我便温柔的笑着,让出了一半的位置,“你也上来睡吧!这么晚了,白天还要忙呢!”
额尔多点点头,爬上床,小心翼翼的把我抱在怀里,下巴抵着我的头顶,轻轻地叹息。我知道,我们都在想,若是从来都这样,什么都没有变过那该多好。
可是我们又都知道,根本就没有任何办法可以让时间只停留在这一刻,于是,我们深深的叹息,也只能叹息。
那天早上,是个好天气。打窗格子里望出去,真有烟花三月,草长莺飞的感觉。
我醒来之后,比平常感觉好很多。勉强倚在床头喝了几口粥,已经让纳金开心不少。
当房门被推开的那一霎那,门框里那瘦长的身影让我微微眯起了眼睛。背光的原因,看不清五官,心却开始怦怦的跳了起来。
看他慢慢走近,我喘息着,叫了出来,“二师兄,是你来了。”
“傻孩子,哭什么!为什么每次见你都在哭呢!”二师兄温暖的手抚摸着我冰凉湿润的脸颊,原来我又不知觉的流下了眼泪。
我握住他的手,“二师兄,我还以为你……”
“怎么?以为我已经死了?放心,祸害遗千年,二师兄还没那么快死呢!那天师傅把钱分给各位师弟,让大家各奔前程。我无处可去,便留了下来。过不多久,钱用光了,就找了个戏班子,做回了老本行。前几天,听说有人四处找我,原来却是这位王爷。”二师兄瞄了一眼站在一旁的王爷,“他说他是为了你找我,我就来了。”
二师兄上下打量了我一下,“看来你在这里过得不怎么样,怎么,他欺负你了?跟二师兄说说,二师兄就是拼了这条命不要也要给你报仇。”
我摇摇头,“没有,是我自己病了。能在临死之前见到二师兄,我很高兴。”
二师兄不高兴的说,“呸!呸!呸!哪有自己咒自己死的。我看你好的很,离死还早着呢!”
我黯然的垂下头,“二师兄,师傅和大师兄都死了,你知道吗?因为我,他们才死的那么惨,我要下去给师傅大师兄赔罪的。”
“师傅大师兄死了,是这个人的错,关你什么事,你别什么都揽到自己身上来。”二师兄狠狠的瞪了旁边额尔多一眼。
“你不懂,要不是我,要不是我的话,师傅和大师兄也许就不会死了。”
“真是个傻孩子,师傅和大师兄看到你这么不开心,也会伤心的。他们的死本来就与你无关。”
额尔多听到这里,走到我跟前,“紫稼,你师傅的死是意外,与你无关,要怪也只能怪我。至于你大师兄,我一直没有跟你说实话,他其实并没有死。”
“什么?你说的是真的吗?”我惊喜地拉住额尔多的袖子。
“真的,当时我气昏了头,看你那么在乎他,就顺口说他已经死了。其实当时处死的那个囚犯并不是他,而是另一个死囚,我让他们交换了身份。之后,你大师兄被放了出去,至于他现在在哪里,就不知道了。”
我喜极而泣,太好了,大师兄没死。每次午夜梦魇的时候,总是大师兄睁大血淋淋的眼睛,向我走来,嘴里还凄厉的喊着,“是额尔多杀了我,你不但没有为我报仇,还喜欢上了仇人,你对得起我吗?”每每到这里,浑身冷汗的醒过来,便再也睡不着了。

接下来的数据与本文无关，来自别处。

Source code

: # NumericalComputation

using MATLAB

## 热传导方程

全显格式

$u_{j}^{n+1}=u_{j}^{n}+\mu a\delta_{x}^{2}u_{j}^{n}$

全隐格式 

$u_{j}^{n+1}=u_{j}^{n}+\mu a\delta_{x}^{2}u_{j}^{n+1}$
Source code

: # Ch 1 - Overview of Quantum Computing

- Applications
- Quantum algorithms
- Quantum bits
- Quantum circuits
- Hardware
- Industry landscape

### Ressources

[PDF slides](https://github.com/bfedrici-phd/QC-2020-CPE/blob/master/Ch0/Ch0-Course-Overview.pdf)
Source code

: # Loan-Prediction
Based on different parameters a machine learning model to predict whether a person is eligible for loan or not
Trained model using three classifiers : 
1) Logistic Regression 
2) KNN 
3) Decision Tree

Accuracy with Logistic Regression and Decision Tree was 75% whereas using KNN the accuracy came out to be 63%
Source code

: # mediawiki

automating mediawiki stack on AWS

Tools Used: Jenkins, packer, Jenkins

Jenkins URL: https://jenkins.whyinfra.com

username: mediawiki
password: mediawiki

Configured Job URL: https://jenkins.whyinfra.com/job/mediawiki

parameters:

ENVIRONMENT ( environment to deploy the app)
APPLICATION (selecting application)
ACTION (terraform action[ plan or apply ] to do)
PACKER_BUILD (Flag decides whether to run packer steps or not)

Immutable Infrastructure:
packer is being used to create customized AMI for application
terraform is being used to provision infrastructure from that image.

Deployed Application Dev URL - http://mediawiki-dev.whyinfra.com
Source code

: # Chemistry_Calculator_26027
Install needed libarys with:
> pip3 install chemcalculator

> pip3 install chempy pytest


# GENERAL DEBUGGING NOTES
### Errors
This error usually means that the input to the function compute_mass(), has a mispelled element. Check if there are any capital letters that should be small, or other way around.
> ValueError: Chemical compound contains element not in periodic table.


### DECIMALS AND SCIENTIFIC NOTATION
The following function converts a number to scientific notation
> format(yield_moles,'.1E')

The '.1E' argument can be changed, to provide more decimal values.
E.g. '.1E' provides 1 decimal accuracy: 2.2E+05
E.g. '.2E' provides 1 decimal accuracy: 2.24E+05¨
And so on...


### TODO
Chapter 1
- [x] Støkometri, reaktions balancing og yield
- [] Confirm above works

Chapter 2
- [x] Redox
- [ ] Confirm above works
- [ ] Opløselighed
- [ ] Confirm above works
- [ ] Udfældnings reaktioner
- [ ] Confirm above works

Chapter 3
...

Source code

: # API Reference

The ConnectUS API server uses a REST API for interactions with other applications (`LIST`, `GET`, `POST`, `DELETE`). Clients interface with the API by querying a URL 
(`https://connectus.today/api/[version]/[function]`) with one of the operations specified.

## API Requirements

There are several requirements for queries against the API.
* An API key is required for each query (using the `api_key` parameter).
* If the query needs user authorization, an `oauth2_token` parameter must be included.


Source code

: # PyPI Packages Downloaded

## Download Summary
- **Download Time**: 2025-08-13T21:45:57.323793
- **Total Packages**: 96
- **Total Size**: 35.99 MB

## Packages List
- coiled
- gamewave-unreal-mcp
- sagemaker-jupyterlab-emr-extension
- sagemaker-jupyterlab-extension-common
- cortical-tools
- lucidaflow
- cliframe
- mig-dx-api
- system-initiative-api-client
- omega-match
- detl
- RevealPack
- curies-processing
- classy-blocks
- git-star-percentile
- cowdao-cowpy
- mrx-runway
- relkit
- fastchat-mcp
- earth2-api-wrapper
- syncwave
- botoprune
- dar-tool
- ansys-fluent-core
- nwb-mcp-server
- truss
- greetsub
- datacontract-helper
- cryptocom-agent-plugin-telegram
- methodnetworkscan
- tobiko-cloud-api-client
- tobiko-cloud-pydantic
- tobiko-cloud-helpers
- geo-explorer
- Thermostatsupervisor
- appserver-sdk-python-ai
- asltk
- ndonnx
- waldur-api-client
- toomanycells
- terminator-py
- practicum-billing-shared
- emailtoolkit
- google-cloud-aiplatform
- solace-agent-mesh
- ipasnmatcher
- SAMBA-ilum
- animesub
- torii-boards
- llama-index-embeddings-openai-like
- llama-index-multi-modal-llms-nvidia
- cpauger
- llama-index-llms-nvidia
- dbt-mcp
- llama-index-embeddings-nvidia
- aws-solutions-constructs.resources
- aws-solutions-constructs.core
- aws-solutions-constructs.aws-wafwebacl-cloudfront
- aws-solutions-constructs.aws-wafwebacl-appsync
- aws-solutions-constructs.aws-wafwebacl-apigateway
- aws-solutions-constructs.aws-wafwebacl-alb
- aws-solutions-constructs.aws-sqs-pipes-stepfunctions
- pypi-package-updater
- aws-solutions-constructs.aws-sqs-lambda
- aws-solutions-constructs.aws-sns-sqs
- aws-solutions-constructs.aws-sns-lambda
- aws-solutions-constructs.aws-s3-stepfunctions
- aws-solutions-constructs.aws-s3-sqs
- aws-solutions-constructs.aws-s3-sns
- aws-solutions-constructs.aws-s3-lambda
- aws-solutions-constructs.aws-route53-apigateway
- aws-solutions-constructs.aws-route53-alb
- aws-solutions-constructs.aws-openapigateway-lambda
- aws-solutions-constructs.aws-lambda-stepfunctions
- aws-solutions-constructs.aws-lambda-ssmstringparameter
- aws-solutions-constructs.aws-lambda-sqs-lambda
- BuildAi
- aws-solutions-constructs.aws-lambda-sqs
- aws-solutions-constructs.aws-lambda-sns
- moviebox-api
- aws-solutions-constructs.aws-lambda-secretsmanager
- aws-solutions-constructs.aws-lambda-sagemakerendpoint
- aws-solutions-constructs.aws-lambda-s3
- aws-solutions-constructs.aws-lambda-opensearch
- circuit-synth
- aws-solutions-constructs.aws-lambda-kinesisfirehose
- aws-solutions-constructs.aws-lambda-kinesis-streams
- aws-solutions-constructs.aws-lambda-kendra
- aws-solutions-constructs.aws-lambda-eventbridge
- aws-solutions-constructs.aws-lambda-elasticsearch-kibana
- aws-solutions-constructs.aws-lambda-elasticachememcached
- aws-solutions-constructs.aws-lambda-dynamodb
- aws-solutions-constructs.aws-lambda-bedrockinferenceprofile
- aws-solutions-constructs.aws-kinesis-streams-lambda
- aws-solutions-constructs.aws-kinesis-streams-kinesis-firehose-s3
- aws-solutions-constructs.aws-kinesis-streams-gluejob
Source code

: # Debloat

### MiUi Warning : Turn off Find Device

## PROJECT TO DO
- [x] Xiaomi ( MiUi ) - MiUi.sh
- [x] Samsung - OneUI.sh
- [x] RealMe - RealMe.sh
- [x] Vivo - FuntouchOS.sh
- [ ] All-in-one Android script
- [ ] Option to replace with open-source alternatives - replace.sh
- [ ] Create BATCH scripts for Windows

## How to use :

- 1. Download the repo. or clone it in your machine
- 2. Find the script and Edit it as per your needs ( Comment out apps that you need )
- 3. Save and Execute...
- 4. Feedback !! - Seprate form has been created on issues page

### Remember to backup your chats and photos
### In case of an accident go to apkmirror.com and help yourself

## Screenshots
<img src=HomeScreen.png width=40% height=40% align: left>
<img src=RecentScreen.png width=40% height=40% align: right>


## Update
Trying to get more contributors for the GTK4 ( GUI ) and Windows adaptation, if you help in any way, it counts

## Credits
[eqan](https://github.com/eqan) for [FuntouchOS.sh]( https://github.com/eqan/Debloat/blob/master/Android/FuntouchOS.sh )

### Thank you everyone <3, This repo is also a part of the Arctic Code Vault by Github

原来大师兄却没死,大师兄没死!二师兄抱住我,手轻轻拍打着我的后背,“好了,好了,大师兄没死是好事啊!你又哭个什么。”
我不好意思地摸去脸上的眼泪,朝他笑笑。
“纳金,你先陪这位公子到客厅奉茶,好好招呼,我有话对紫稼说。”听见额尔多严肃的声音。转过头,惶恐的看着他,总有一股不好的预感!
“紫稼,记得之前,我问过你你到底想要什么,你的回答吧!”
我看着表情严肃的额尔多,莫名其妙的点点头。
“你说,你要你的师傅师兄回来,要广和班回来,要你的自由回来。前两条,我无法做到,广和班散了,再也找不回那些人啦!你师傅也死了,我只找到了你二师兄,你大师兄虽然现在没有找到,可我一直派人用心走访,相信过不多久也能找到。这是我所能做的最大的补偿。至于最后一条,你说想要回你的自由。”额尔多说道这里深吸了一口气,“我答应你。”
“嗄?”我圆瞪着双眼望着他,答应什么?
“我放你自由。紫稼,我答应你,我放手。”额尔多声音低沉,“但是,你现在身体这么虚弱,要走也没地方去,你留在府里安心养病,等病好了再走也不迟。我既然答应你了,就不会反悔。你不想留在我身边,我吩咐下人收拾一间屋子让你搬进去。你不想见我,我从此之后不再出现在你面前。”
额尔多淡淡的笑了,眼睛里却满是苦涩,手轻轻的抚摸我的头发,“紫稼,你可以放心,你再不必忍受我这个折磨你羞辱你让你哭让你痛的恶魔了。”
我像石雕一样凝固在那里,这算什么?这是什么意思?
额尔多转身向门口走去,身子在门口停顿了下,稍微摇晃,“游戏,结束了。”
他决绝离去的背影在我眼里慢慢模糊起来。
是啊,这本来就是一个一厢情愿的游戏,我一厢情愿的爱上了他,他一厢情愿的想要驯服我,只是游戏的主动权,从来就不在我的手上。
游戏,结束了。这不正是我想要的吗?只是,为什么我的心里并不开心,反而觉得酸涩呢!
我呆呆的坐在床上,像是痴了。连纳金和二师兄什么时候进来的也不知道。
二师兄静静的抱着我的头,“好了,好了,都过去了。会好起来的,一切都会好起来的。”
我抱着二师兄的腰,抬头看他,“二师兄,我的心,好痛,你也尝过吗?那种痛,像是要把人撕裂成两半一样。会好吗?真的会好吗?”
二师兄轻轻摇晃手臂,我好像回到母亲温暖的环抱,他用前所未有的温柔回答我,“会好的,只要给我们一点时间,什么都会好的。”
真的只是时间,就可以治愈一切伤口吗?包括心底深处最柔软的那一小块地方?
我伏在二师兄胸前,良久。我们谁都没有说话。